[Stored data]
========================

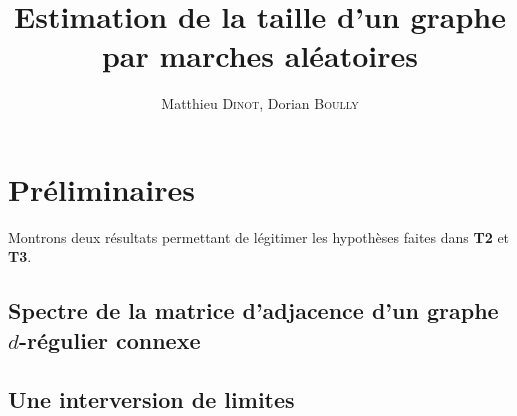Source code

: \documentclass[11pt]{article}
\title{Estimation de la taille d'un graphe par marches aléatoires}
\author{Matthieu \textsc{Dinot}, Dorian \textsc{Boully}}
\date{}
\begin{document}
\maketitle
\section*{Préliminaires}
Montrons deux résultats permettant de légitimer les hypothèses faites dans \textbf{T2} et \textbf{T3}.
\subsection*{Spectre de la matrice d'adjacence d'un graphe $d$-régulier connexe}
\subsection*{Une interversion de limites}
\end{document}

========================

Look above for the line that holds "Montrons deux résultats", then copy it and each line after it exactly, through the last line of the data.

Montrons deux résultats permettant de légitimer les hypothèses faites dans \textbf{T2} et \textbf{T3}.
\subsection*{Spectre de la matrice d'adjacence d'un graphe $d$-régulier connexe}
\subsection*{Une interversion de limites}
\end{document}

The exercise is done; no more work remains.